◆ **Work order**: Leave out the pictures and retype, exactly, the lines below from the line with "[![working.png](working_600.png)](working.png)" up to and including the line with "base around 1500 lines at all times.", nothing more.

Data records

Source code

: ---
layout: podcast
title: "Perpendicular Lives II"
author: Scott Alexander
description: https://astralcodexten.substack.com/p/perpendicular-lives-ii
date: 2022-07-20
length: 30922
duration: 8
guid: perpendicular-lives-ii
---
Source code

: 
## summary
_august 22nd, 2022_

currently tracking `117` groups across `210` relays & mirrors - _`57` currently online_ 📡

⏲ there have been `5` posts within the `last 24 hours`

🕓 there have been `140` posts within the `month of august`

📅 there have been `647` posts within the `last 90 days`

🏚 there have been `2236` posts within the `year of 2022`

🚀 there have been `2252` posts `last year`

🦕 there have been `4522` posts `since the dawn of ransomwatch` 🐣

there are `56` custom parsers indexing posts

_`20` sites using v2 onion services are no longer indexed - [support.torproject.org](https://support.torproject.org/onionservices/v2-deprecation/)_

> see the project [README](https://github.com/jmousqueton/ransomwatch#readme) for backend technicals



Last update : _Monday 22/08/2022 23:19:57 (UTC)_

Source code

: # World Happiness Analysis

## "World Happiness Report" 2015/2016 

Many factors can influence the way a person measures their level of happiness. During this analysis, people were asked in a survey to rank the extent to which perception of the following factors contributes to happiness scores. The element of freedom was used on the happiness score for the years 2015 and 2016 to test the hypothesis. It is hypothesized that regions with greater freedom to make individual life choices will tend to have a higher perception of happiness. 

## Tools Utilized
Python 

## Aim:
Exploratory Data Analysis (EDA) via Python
---
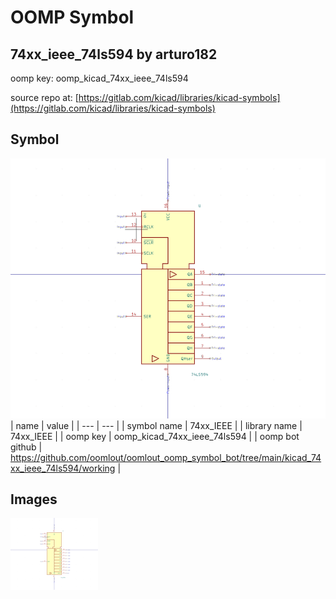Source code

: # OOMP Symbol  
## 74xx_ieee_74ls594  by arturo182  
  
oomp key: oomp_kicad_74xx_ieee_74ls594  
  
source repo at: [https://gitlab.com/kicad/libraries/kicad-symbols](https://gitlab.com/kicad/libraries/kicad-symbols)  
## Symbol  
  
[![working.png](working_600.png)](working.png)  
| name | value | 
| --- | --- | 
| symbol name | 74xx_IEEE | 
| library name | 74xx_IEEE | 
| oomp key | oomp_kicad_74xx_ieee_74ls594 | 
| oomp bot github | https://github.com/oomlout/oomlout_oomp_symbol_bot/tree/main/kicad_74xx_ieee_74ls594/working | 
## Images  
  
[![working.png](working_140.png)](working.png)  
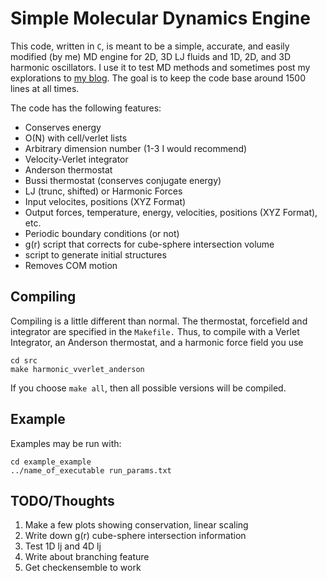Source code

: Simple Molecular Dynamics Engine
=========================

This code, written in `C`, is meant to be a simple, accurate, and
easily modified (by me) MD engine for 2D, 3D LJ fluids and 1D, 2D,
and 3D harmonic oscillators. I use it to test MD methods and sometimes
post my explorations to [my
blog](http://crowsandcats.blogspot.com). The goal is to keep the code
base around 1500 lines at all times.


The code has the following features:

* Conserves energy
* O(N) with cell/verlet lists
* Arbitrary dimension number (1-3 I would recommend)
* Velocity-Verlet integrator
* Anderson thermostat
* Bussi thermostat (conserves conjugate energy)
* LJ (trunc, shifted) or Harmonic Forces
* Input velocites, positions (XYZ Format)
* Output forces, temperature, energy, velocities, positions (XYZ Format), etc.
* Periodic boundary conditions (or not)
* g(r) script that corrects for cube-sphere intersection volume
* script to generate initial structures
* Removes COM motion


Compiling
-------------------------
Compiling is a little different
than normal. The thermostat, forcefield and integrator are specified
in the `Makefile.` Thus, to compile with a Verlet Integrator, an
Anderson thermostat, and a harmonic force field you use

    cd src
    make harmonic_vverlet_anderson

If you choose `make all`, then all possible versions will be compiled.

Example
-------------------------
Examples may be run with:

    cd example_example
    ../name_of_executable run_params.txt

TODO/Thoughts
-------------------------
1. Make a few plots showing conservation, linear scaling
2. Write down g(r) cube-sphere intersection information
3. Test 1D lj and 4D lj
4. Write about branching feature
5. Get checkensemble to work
==
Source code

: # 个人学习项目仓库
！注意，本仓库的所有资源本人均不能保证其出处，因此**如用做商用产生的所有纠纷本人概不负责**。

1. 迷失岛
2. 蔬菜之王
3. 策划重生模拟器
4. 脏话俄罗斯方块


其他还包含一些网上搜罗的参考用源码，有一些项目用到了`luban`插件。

◆ **Task output**:
[![working.png](working_600.png)](working.png)  
| name | value | 
| --- | --- | 
| symbol name | 74xx_IEEE | 
| library name | 74xx_IEEE | 
| oomp key | oomp_kicad_74xx_ieee_74ls594 | 
| oomp bot github | https://github.com/oomlout/oomlout_oomp_symbol_bot/tree/main/kicad_74xx_ieee_74ls594/working | 
## Images  
  
[![working.png](working_140.png)](working.png)  
Source code

: Simple Molecular Dynamics Engine
=========================

This code, written in `C`, is meant to be a simple, accurate, and
easily modified (by me) MD engine for 2D, 3D LJ fluids and 1D, 2D,
and 3D harmonic oscillators. I use it to test MD methods and sometimes
post my explorations to [my
blog](http://crowsandcats.blogspot.com). The goal is to keep the code
base around 1500 lines at all times.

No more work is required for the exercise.